▶ [Exercise details] Go through the data below and return each line containing the word "system".

▶ [Supplied entries]
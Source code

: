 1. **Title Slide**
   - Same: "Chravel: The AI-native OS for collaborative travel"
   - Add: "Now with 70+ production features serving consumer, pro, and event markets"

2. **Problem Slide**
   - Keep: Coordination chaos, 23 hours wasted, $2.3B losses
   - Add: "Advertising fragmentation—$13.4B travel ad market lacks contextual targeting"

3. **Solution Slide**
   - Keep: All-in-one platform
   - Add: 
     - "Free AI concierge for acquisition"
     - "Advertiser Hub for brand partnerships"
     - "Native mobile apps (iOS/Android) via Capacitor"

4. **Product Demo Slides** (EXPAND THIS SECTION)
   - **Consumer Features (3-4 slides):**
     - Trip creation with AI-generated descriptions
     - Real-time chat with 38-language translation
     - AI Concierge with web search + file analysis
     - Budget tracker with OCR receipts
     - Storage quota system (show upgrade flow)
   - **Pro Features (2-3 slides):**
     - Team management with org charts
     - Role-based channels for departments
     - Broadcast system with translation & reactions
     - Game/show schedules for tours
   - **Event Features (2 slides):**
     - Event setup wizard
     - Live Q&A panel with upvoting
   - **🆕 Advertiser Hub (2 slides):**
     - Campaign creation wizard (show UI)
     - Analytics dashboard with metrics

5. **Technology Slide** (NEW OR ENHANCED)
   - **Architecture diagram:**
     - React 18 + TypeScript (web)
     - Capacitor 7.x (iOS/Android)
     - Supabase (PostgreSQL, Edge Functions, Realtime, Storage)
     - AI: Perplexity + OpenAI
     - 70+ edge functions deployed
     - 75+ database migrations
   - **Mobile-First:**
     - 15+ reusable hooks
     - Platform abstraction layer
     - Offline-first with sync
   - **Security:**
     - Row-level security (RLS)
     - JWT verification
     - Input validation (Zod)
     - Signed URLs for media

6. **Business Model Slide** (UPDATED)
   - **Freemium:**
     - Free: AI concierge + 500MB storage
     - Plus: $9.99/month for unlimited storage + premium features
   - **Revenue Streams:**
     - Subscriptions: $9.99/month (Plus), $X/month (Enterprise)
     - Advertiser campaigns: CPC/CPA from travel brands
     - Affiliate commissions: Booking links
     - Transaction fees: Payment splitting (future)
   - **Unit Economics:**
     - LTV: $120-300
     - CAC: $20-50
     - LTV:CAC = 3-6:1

▶ [Answer box]
     - Storage quota system (show upgrade flow)
     - Broadcast system with translation & reactions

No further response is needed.